宮本:正直なところわからないこともあるかな。知らない言葉が出てきたりとか。今までOS周りの仕事を中心に進めてきて、ミドルウェア周りの深掘りした話は知識があまりないから「ふーん」くらいで終わっちゃうかな。本当は自分なりにあとから調べたりした方がいいけど。

武江:1年目と今とでは理解の度合いは変わってきましたか?

宮本:それは間違いなく変わってきてる!というのも、自分が仕事をしてきた中で知っている言葉が増えてきたっていうだけだと思う。だからそんなに不安にならなくてもいいかな。

メインフレームエンジニア特有の不安を払しょく

メインフレームエンジニアが年々減少していることだったり、「メインフレームはなくなる」と言われていることで、若手(特に新人)は不安を抱いてしまうと思います。

私自身、メインフレームを学ぶ意味を見いだすために、Web上にある記事を見たり先輩方からいろいろな話をお聞きしたりしました。その結果、自分がどのようなエンジニアになっていきたいかという将来像もなんとなく見えてきたりしています。

メインフレームが利用されているシステムの重要性を理解してもらった上で、その技術を身に付けることは決して無駄なことではないということを周りの方からのフォローしていただくと、若手エンジニアはモチベーションを維持しながら技術を身に付けるための努力ができるのではないでしょうか。

ここまでは振り返りや悩みについて話し合ってみましたが、次はメインフレームエンジニアとしての将来像や、メインフレームの今後についてなどなど、これからについて話し合ってみました。

メインフレームエンジニアとしての将来

宮本:じゃ、次は将来について話してみよっか。メインフレームの今後についても。

武江:メインフレームの今後って大袈裟ですけどね。

宮本:確かに若手が語るにはテーマがでかすぎるかもしれんけど、ちょっとやってみよ。

ーーZoweについて

宮本:今「Zowe」についていろいろ調べてるねんけど、Zoweって聞いたことある?

武江:初めて聞きました。

宮本:そうやんな。ま、簡単に言えば「メインフレームオープンソースの2つの世界をまとめる」っていうテーマでできたものらしいよ。今回はZoweについて深掘りはしないけど、とりあえずメインフレーム業界もオープン化に向けた取り組みは始めてるといったくらいに思ってもらえればいいかな。

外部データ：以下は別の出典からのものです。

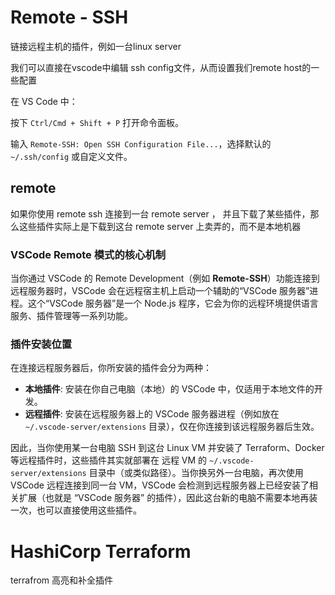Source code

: # Remote - SSH

链接远程主机的插件，例如一台linux server



我们可以直接在vscode中编辑 ssh config文件，从而设置我们remote host的一些配置

在 VS Code 中：

按下 `Ctrl/Cmd + Shift + P` 打开命令面板。

输入 `Remote-SSH: Open SSH Configuration File...`，选择默认的 `~/.ssh/config` 或自定义文件。



## remote 

如果你使用 remote ssh 连接到一台 remote server ， 并且下载了某些插件，那么这些插件实际上是下载到这台 remote server 上卖弄的，而不是本地机器

### VSCode Remote 模式的核心机制

当你通过 VSCode 的 Remote Development（例如 **Remote-SSH**）功能连接到远程服务器时，VSCode 会在远程宿主机上启动一个辅助的“VSCode 服务器”进程。这个“VSCode 服务器”是一个 Node.js 程序，它会为你的远程环境提供语言服务、插件管理等一系列功能。

### 插件安装位置

在连接远程服务器后，你所安装的插件会分为两种：

- **本地插件**: 安装在你自己电脑（本地）的 VSCode 中，仅适用于本地文件的开发。
- **远程插件**: 安装在远程服务器上的 VSCode 服务器进程（例如放在 `~/.vscode-server/extensions` 目录），仅在你连接到该远程服务器后生效。

因此，当你使用某一台电脑 SSH 到这台 Linux VM 并安装了 Terraform、Docker 等远程插件时，这些插件其实就部署在 远程 VM 的 `~/.vscode-server/extensions` 目录中（或类似路径）。当你换另外一台电脑，再次使用 VSCode 远程连接到同一台 VM，VSCode 会检测到远程服务器上已经安装了相关扩展（也就是 “VSCode 服务器” 的插件），因此这台新的电脑不需要本地再装一次，也可以直接使用这些插件。



# HashiCorp Terraform

terrafrom 高亮和补全插件

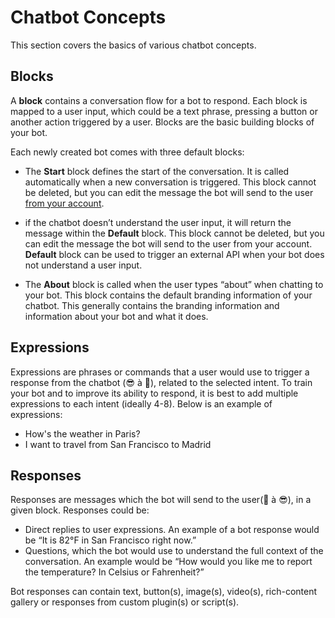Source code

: # Chatbot Concepts

This section covers the basics of various chatbot concepts.


## Blocks

A **block** contains a conversation flow for a bot to respond. Each block is mapped to a user input, which could be a text phrase, pressing a button or another action triggered by a user.
Blocks are the basic building blocks of your bot. 

Each newly created bot comes with three default blocks:

* The **Start** block defines the start of the conversation. It is called automatically when a new conversation is triggered. This block cannot be deleted, but you can edit the message the bot will send to the user [from your account](https://console.recime.io/?utm_source=intercom&utm_medium=email&utm_campaign=welcome).

* if the chatbot doesn’t understand the user input, it will return the message within the **Default** block. This block cannot be deleted, but you can edit the message the bot will send to the user from your account. **Default** block can be used to trigger an external API when your bot does not understand a user input.

* The **About** block is called when the user types “about” when chatting to your bot. This block contains the default branding information of your chatbot. This generally contains the branding information and information about your bot and what it does.


## Expressions

Expressions are phrases or commands that a user would use to trigger a response from the chatbot (😎 à 🤖), related to the selected intent. To train your bot and to improve its ability to respond, it is best to add multiple expressions to each intent (ideally 4-8).
Below is an example of expressions:

* How's the weather in Paris?
* I want to travel from San Francisco to Madrid


## Responses

Responses are messages which the bot will send to the user(🤖 à 😎), in a given block. Responses could be:
* Direct replies to user expressions. An example of a bot response would be “It is 82°F in San Francisco right now.”
* Questions, which the bot would use to understand the full context of the conversation. An example would be “How would you like me to report the temperature? In Celsius or Fahrenheit?”

Bot responses can contain text, button(s), image(s), video(s), rich-content gallery or responses from custom plugin(s) or script(s).


<!-- ## Entities (Advanced)

An entity represents a term or object in the user's expression that provides clarification or specific context for a particular intent.

![](./entities.png)

Here in the above statement, `Location` is an entity. 

Entities are used with script/plugin to further process of a user input. -->

<!-- 
**Related Topics**

* [Defining Entities](./building-a-bot.md) -->




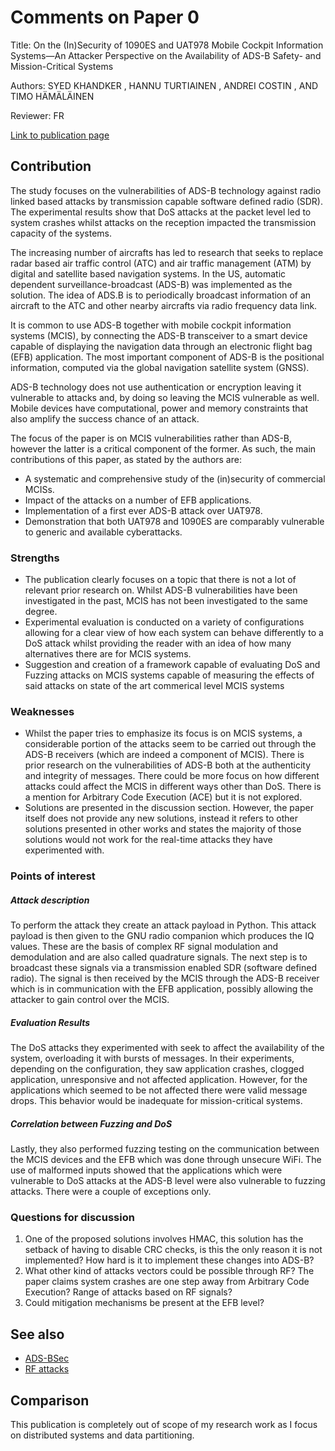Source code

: # Comments on Paper 0

Title: On the (In)Security of 1090ES and UAT978 Mobile Cockpit Information Systems—An Attacker Perspective on the Availability of ADS-B Safety- and Mission-Critical Systems

Authors: SYED KHANDKER , HANNU TURTIAINEN , ANDREI COSTIN , AND TIMO HÄMÄLÄINEN

Reviewer: FR

[Link to publication page](https://ieeexplore.ieee.org/document/9749067)

## Contribution

The study focuses on the vulnerabilities of ADS-B technology against radio linked based attacks by transmission capable software defined radio (SDR). The experimental results show that DoS attacks at the packet level led to system crashes whilst attacks on the reception impacted the transmission capacity of the systems.

The increasing number of aircrafts has led to research that seeks to replace radar based air traffic control (ATC) and air traffic management (ATM) by digital and satellite based navigation systems. In the US, automatic dependent surveillance-broadcast (ADS-B) was implemented as the solution. The idea of ADS.B is to periodically broadcast information of an aircraft to the ATC and other nearby aircrafts via radio frequency data link. 

It is common to use ADS-B together with mobile cockpit information systems (MCIS), by connecting the ADS-B transceiver to a smart device capable of displaying the navigation data through an electronic flight bag (EFB) application. The most important component of ADS-B is the positional information, computed via the global navigation satellite system (GNSS).

ADS-B technology does not use authentication or encryption leaving it vulnerable to attacks and, by doing so leaving the MCIS vulnerable as well. Mobile devices have computational, power and memory constraints that also amplify the success chance of an attack.

The focus of the paper is on MCIS vulnerabilities rather than ADS-B, however the latter is a critical component of the former. As such, the main contributions of this paper, as stated by the authors are: 

- A systematic and comprehensive study of the (in)security of commercial MCISs.
- Impact of the attacks on a number of EFB applications.
- Implementation of a first ever ADS-B attack over UAT978.
- Demonstration that both UAT978 and 1090ES are comparably vulnerable to generic and available cyberattacks.

### Strengths

- The publication clearly focuses on a topic that there is not a lot of relevant prior research on. Whilst ADS-B vulnerabilities have been investigated in the past, MCIS has not been investigated to the same degree. 
- Experimental evaluation is conducted on a variety of configurations allowing for a clear view of how each system can behave differently to a DoS attack whilst providing the reader with an idea of how many alternatives there are for MCIS systems.
- Suggestion and creation of a framework capable of evaluating DoS and Fuzzing attacks on MCIS systems capable of measuring the effects of said attacks on state of the art commerical level MCIS systems

### Weaknesses

- Whilst the paper tries to emphasize its focus is on MCIS systems, a considerable portion of the attacks seem to be carried out through the ADS-B receivers (which are indeed a component of MCIS). There is prior research on the vulnerabilities of ADS-B both at the authenticity and integrity of messages. There could be more focus on how different attacks could affect the MCIS in different ways other than DoS. There is a mention for Arbitrary Code Execution (ACE) but it is not explored.
- Solutions are presented in the discussion section. However, the paper itself does not provide any new solutions, instead it refers to other solutions presented in other works and states the majority of those solutions would not work for the real-time attacks they have experimented with.

### Points of interest

##### Attack description
To perform the attack they create an attack payload in Python. This attack payload is then given to the GNU radio companion which produces the IQ values. These are the basis of complex RF signal modulation and demodulation and are also called quadrature signals. The next step is to broadcast these signals via a transmission enabled SDR (software defined radio). The signal is then received by the MCIS through the ADS-B receiver which is in communication with the EFB application, possibly allowing the attacker to gain control over the MCIS.
##### Evaluation Results
The DoS attacks they experimented with seek to affect the availability of the system, overloading it with bursts of messages. In their experiments, depending on the configuration, they saw application crashes, clogged application, unresponsive and not affected application. However, for the applications which seemed to be not affected there were valid message drops. This behavior would be inadequate for mission-critical systems.
##### Correlation between Fuzzing and DoS
Lastly, they also performed fuzzing testing on the communication between the MCIS devices and the EFB which was done through unsecure WiFi. The use of malformed inputs showed that the applications which were vulnerable to DoS attacks at the ADS-B level were also vulnerable to fuzzing attacks. There were a couple of exceptions only. 


### Questions for discussion

1. One of the proposed solutions involves HMAC, this solution has the setback of having to disable CRC checks, is this the only reason it is not implemented? How hard is it to implement these changes into ADS-B?
2. What other kind of attacks vectors could be possible through RF? The paper claims system crashes are one step away from Arbitrary Code Execution? Range of attacks based on RF signals?
3. Could mitigation mechanisms be present at the EFB level?

## See also

- [ADS-BSec](https://www.sciencedirect.com/science/article/pii/S2405959517302783)
- [RF attacks](https://www.trendmicro.com/vinfo/dk/security/news/vulnerabilities-and-exploits/attacks-against-industrial-machines-via-vulnerable-radio-remote-controllers-security-analysis-and-recommendations)

## Comparison

This publication is completely out of scope of my research work as I focus on distributed systems and data partitioning.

武江:じゃあ10年後、20年後にもメインフレームが生き残っている可能性は大いにあるってことですね。

宮本:うん。メインフレームの廃止を検討しているユーザーがZoweを使うことによって廃止しなくなるということが起こるかもね。そうなれば、身に付けた知識は10年後、20年後も役に立つし、今の経験がいかせることになりそうやね。

武江:そうなればありがたいですけどねー。ただ、必ずしもZoweが主流になるとも限らないですよね。

宮本:そうやなー。これでメインフレームが生き残るっていう根拠にはなってないからね。ま、どうなるかはメインフレーム業界次第って感じかな。

ーー今後どのようなエンジニアになっていきたいか?

宮本:まだメインフレームを経験して1年も経っていない段階で聞くのは早すぎるかもしれないけど、ざっくりと教えてほしい!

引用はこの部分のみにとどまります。